Todos en el pueblo se desvivían en las fiestas del sábado por bailar con la Juana Chica. Cuando danzaba se unía tanto al compañero, que éste sentía sobre el pecho la doble presión de los senos redondos y cálidos, y en la cara, el aliento agitado de un cuerpo que tenía dentro de sí mucho de volcánico y de tormentoso. Al día siguiente, muy de mañana, la Juana Chica pasaba muy humilde, con dirección a la iglesia y luego regresaba más humilde aún, menos provocativa, más sosegada…

Don Abdón no bailaba. Permanecía siempre junto con sus compadres y amigos de la misma edad suya haciendo el elogio de las grandes cualidades de su esposa:

— ¡Vean, señores!, la Juana Chica tiene unas piernas que… ¡Para qué se los

vaya decir! ¡Hay que vérselas para convencerse!

Y ante el asombro boquiabierto de alguno de los asistentes, continuaba:

— ¡Aquí, ve— y se señalaba el punto —aquí tiene la Juana Chica un hermoso

lunar como no lo tiene ninguna mujer….!

Luego bajaba la voz, para darle misterio al asunto:

— ¿Saben qué le dijo el cura el otro día?

— ¡Aja! ¿Qué le dijo?

— ¡Que él ya no quería confesarla porque lo abrasaba con las palabras cuando le comunicaba sus pecados!
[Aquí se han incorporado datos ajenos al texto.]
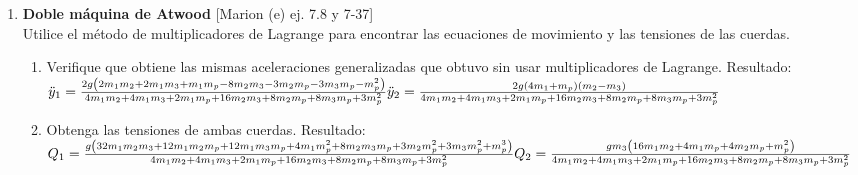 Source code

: \documentclass[11pt, spanish, a4paper, twoside]{article}
\begin{document}
\begin{enumerate}
	
	\item
	\begin{minipage}[t][6.5cm]{0.67\textwidth}
	\textbf{Doble máquina de Atwood} [Marion (e) ej. 7.8 y 7-37]\\
	Utilice el método de multiplicadores de Lagrange para encontrar las ecuaciones de movimiento y las tensiones de las cuerdas.
	\begin{enumerate}
		\item Verifique que obtiene las mismas aceleraciones generalizadas que obtuvo sin usar multiplicadores de Lagrange.
		Resultado:\\
		\(
			\ddot{y}_{1} = \frac{2 g \left(2 m_{1} m_{2} + 2 m_{1} m_{3} + m_{1} m_{p} - 8 m_{2} m_{3} - 3 m_{2} m_{p} - 3 m_{3} m_{p} - m_{p}^{2}\right)}{4 m_{1} m_{2} + 4 m_{1} m_{3} + 2 m_{1} m_{p} + 16 m_{2} m_{3} + 8 m_{2} m_{p} + 8 m_{3} m_{p} + 3 m_{p}^{2}}\\
			\ddot{y}_{2} = \frac{2 g \left(4 m_{1} + m_{p}\right) \left(m_{2} - m_{3}\right)}{4 m_{1} m_{2} + 4 m_{1} m_{3} + 2 m_{1} m_{p} + 16 m_{2} m_{3} + 8 m_{2} m_{p} + 8 m_{3} m_{p} + 3 m_{p}^{2}}
		\)
		\item Obtenga las tensiones de ambas cuerdas.
			Resultado:\\
			\(
				Q_{1} = \frac{g \left(32 m_{1} m_{2} m_{3} + 12 m_{1} m_{2} m_{p} + 12 m_{1} m_{3} m_{p} + 4 m_{1} m_{p}^{2} + 8 m_{2} m_{3} m_{p} + 3 m_{2} m_{p}^{2} + 3 m_{3} m_{p}^{2} + m_{p}^{3}\right)}{4 m_{1} m_{2} + 4 m_{1} m_{3} + 2 m_{1} m_{p} + 16 m_{2} m_{3} + 8 m_{2} m_{p} + 8 m_{3} m_{p} + 3 m_{p}^{2}}\\
				Q_{2} = \frac{g m_{3} \left(16 m_{1} m_{2} + 4 m_{1} m_{p} + 4 m_{2} m_{p} + m_{p}^{2}\right)}{4 m_{1} m_{2} + 4 m_{1} m_{3} + 2 m_{1} m_{p} + 16 m_{2} m_{3} + 8 m_{2} m_{p} + 8 m_{3} m_{p} + 3 m_{p}^{2}}
			\)
		\end{enumerate}
	\end{minipage}
	\begin{minipage}[c][0.5cm][t]{0.3\textwidth}
		
	\end{minipage}



\end{enumerate}
\end{document}
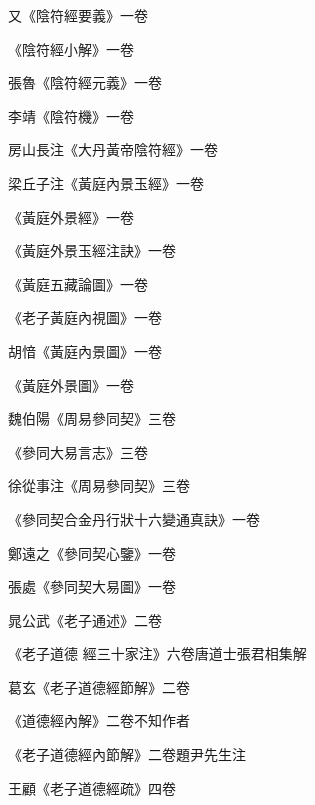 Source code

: \begin{pinyinscope}
 又《陰符經要義》一卷



 《陰符經小解》一卷



 張魯《陰符經元義》一卷



 李靖《陰符機》一卷



 房山長注《大丹黃帝陰符經》一卷



 梁丘子注《黃庭內景玉經》一卷



 《黃庭外景經》一卷



 《黃庭外景玉經注訣》一卷



 《黃庭五藏論圖》一卷



 《老子黃庭內視圖》一卷



 胡愔《黃庭內景圖》一卷



 《黃庭外景圖》一卷



 魏伯陽《周易參同契》三卷



 《參同大易言志》三卷



 徐從事注《周易參同契》三卷



 《參同契合金丹行狀十六變通真訣》一卷



 鄭遠之《參同契心鑒》一卷



 張處《參同契大易圖》一卷



 晁公武《老子通述》二卷



 《老子道德
 經三十家注》六卷唐道士張君相集解



 葛玄《老子道德經節解》二卷



 《道德經內解》二卷不知作者



 《老子道德經內節解》二卷題尹先生注



 王顧《老子道德經疏》四卷




\end{pinyinscope}
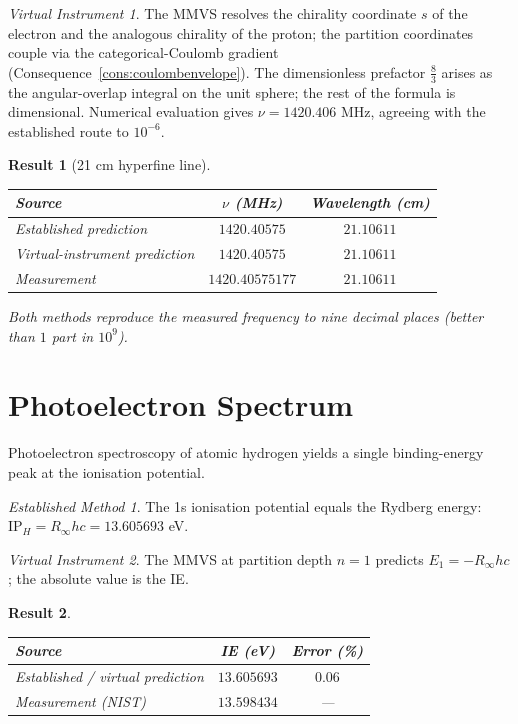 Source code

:\documentclass[twocolumn,11pt,a4paper]{article}
\theoremstyle{stmtstyle}
\newtheorem{result}{Result}
\theoremstyle{definition}
\theoremstyle{remark}
\newtheorem*{instrument}{Virtual Instrument}
\newtheorem*{established}{Established Method}
\begin{document}
\begin{instrument}
The MMVS resolves the chirality coordinate $s$ of the electron and the analogous chirality of the proton; the partition coordinates couple via the categorical-Coulomb gradient (Consequence~\ref{cons:coulombenvelope}). The dimensionless prefactor $\tfrac{8}{3}$ arises as the angular-overlap integral on the unit sphere; the rest of the formula is dimensional. Numerical evaluation gives $\nu=1420.406$ MHz, agreeing with the established route to $10^{-6}$.
\end{instrument}

\begin{result}[21 cm hyperfine line]\label{res:21cm}
\begin{center}\small
\begin{tabular}{lcc}
\toprule
Source & $\nu$ (MHz) & Wavelength (cm)\\
\midrule
Established prediction & $1420.40575$ & $21.10611$\\
Virtual-instrument prediction & $1420.40575$ & $21.10611$\\
Measurement \citep{kuznetsov2005} & $1420.40575177$ & $21.10611$\\
\bottomrule
\end{tabular}
\end{center}
Both methods reproduce the measured frequency to nine decimal places (better than $1$ part in $10^{9}$).
\end{result}

\section{Photoelectron Spectrum}
\label{sec:hxps}

Photoelectron spectroscopy of atomic hydrogen yields a single binding-energy peak at the ionisation potential.

\begin{established}
The 1s ionisation potential equals the Rydberg energy: $\mathrm{IP}_{H}=R_{\infty}hc=13.605693$ eV.
\end{established}

\begin{instrument}
The MMVS at partition depth $n=1$ predicts $E_{1}=-R_{\infty}hc$; the absolute value is the IE.
\end{instrument}

\begin{result}\label{res:xps_h}
\begin{center}\small
\begin{tabular}{lcc}
\toprule
Source & IE (eV) & Error (\%)\\
\midrule
Established / virtual prediction & $13.605693$ & $0.06$\\
Measurement (NIST) \citep{nistasd2023} & $13.598434$ & ---\\
\bottomrule
\end{tabular}
\end{center}
\end{result}
\end{document}
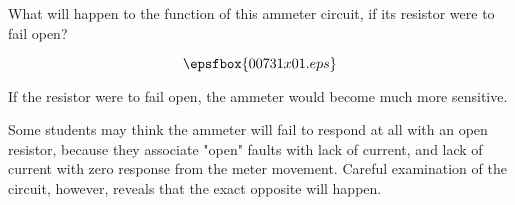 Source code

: 

What will happen to the function of this ammeter circuit, if its resistor were to fail open?

$$\epsfbox{00731x01.eps}$$







If the resistor were to fail open, the ammeter would become much more sensitive.







Some students may think the ammeter will fail to respond at all with an open resistor, because they associate "open" faults with lack of current, and lack of current with zero response from the meter movement.  Careful examination of the circuit, however, reveals that the exact opposite will happen.



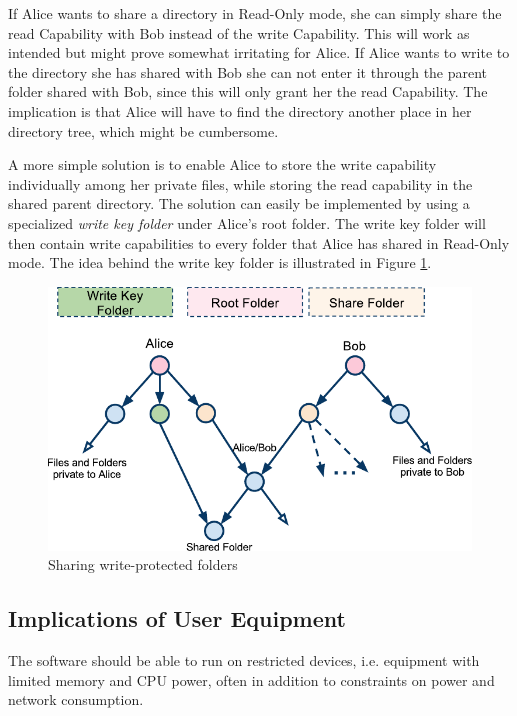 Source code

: \documentclass[pdftex,english,10pt,b5paper,twoside]{book}
\begin{document}
If Alice wants to share a directory in Read-Only mode, she can simply share the
read Capability with Bob instead of the write Capability. This will work as
intended but might prove somewhat irritating for Alice. If Alice wants to write
to the directory she has shared with Bob she can not enter it through the
parent folder shared with Bob, since this will only grant her the read
Capability. The implication is that Alice will have to find the directory
another place in her directory tree, which might be cumbersome. 

A more simple solution is to enable Alice to store the write capability
individually among her private files, while storing the read capability in the
shared parent directory. The solution can easily be implemented by using a
specialized \emph{write key folder} under Alice's root folder. The write key
folder will then contain write capabilities to every folder that Alice has
shared in Read-Only mode.  The idea behind the write key folder is illustrated
in Figure \ref{fig:AS:readonly}.

\begin{figure}[h!]
    \centering
    \includegraphics[width=\columnwidth]{ArchitectureShareReadOnlyFolder.pdf}
    \caption{Sharing write-protected folders}
    \label{fig:AS:readonly}
\end{figure}

\subsection{Implications of User Equipment}

The software should be able to run on restricted devices, i.e. equipment with
limited memory and \ac{CPU} power, often in addition to constraints on power and
network consumption.
\end{document}
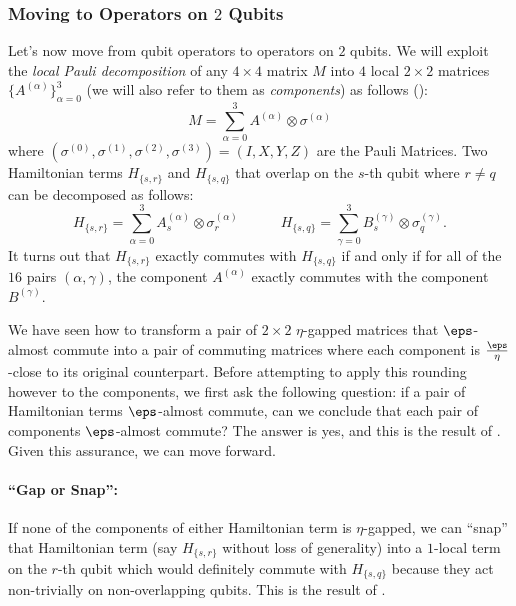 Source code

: \subsubsection{Moving to Operators on $2$ Qubits}
Let's now move from qubit operators to operators on $2$ qubits. We will exploit the \emph{local Pauli decomposition} of any $4 \times 4$ matrix $M$ into $4$ local $2 \times 2$ matrices $\{A^{(\alpha)}\}_{\alpha = 0}^{3}$ (we will also refer to them as \emph{components}) as follows ():
\begin{equation}
    M = \sum\limits_{\alpha = 0}^{3} A^{(\alpha)} \otimes \sigma^{(\alpha)}
\end{equation}
where $\left(\sigma^{(0)}, \sigma^{(1)}, \sigma^{(2)}, \sigma^{(3)}\right) = \left(I, X, Y, Z\right)$ are the Pauli Matrices. Two Hamiltonian terms $H_{\{s,r\}}$ and $H_{\{s, q\}}$ that overlap on the $s$-th qubit where $r \neq q$ can be decomposed as follows:
    \begin{equation}
        H_{\{s,r\}} = \sum\limits_{\alpha = 0}^{3} A_s^{(\alpha)} \otimes \sigma_r^{(\alpha)} \quad\quad\quad H_{\{s, q\}} = \sum\limits_{\gamma = 0}^{3} B_s^{(\gamma)} \otimes \sigma_q^{(\gamma)}.
    \end{equation}
It turns out that $H_{\{s,r\}}$ exactly commutes with $H_{\{s, q\}}$ if and only if for all of the $16$ pairs $\left(\alpha, \gamma\right)$, the component $A^{(\alpha)}$ exactly commutes with the component $B^{(\gamma)}$.

We have seen how to transform a pair of $2 \times 2$ $\eta$-gapped matrices that $\eps$-almost commute into a pair of commuting matrices where each component is $\frac{\eps}{\eta}$-close to its original counterpart. Before attempting to apply this rounding however to the components, we first ask the following question: if a pair of Hamiltonian terms $\eps$-almost commute, can we conclude that each pair of components $\eps$-almost commute? The answer is yes, and this is the result of . Given this assurance, we can move forward.

\paragraph{``Gap or Snap'':} If none of the components of either Hamiltonian term is $\eta$-gapped, we can ``snap'' that Hamiltonian term (say $H_{\{s,r\}}$ without loss of generality) into a $1$-local term on the $r$-th qubit which would definitely commute with $H_{\{s, q\}}$ because they act non-trivially on non-overlapping qubits. This is the result of .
Todos en el pueblo empezaron a reírse del buenazo de don Abdón. Ya era familiar en todo sitio su plática destinada a levantar un monumento de elogios para la gracia sin igual de la Juana Chica, y todo el mundo se acostumbró a ver en el nuevo hogar la mansión de la dicha y la armonía, sobre todo cuando él, enloquecido de júbilo, empezó a contar que su esposa padecía de mareos, que había manifestado algunos antojos y que todo hacía suponer que se hallaba interesante.

Por esos mismos días el padre cura, un mocetón que a la legua denunciaba la vivacidad de su temperamento se trasladó a otro pueblo dejando un vacío difícil de llenar. Decían todos que era un excelente confesor y que sus exhortaciones, sus consejos y hasta sus exorcismos constituían la mejor defensa contra las mil acechanzas del pecado y mañosas tentaciones del maligno. Todos recordaron que a Bartola él le sacó del cuerpo los malos espíritus y que desde entonces no había vuelto tener aquellas convulsiones y aquellos estremecimientos que antes la atormentaban…

Un varoncito llegó por fin al despertar de un día de mayo y cuando don Abdón se enloquecía contando que era su copia exacta, sus amigos más íntimos, los que más lo estimaban, sentían, quizá por inspiración diabólica, que les bailoteaba delante de los ojos el vivito retrato del Padre Adrián.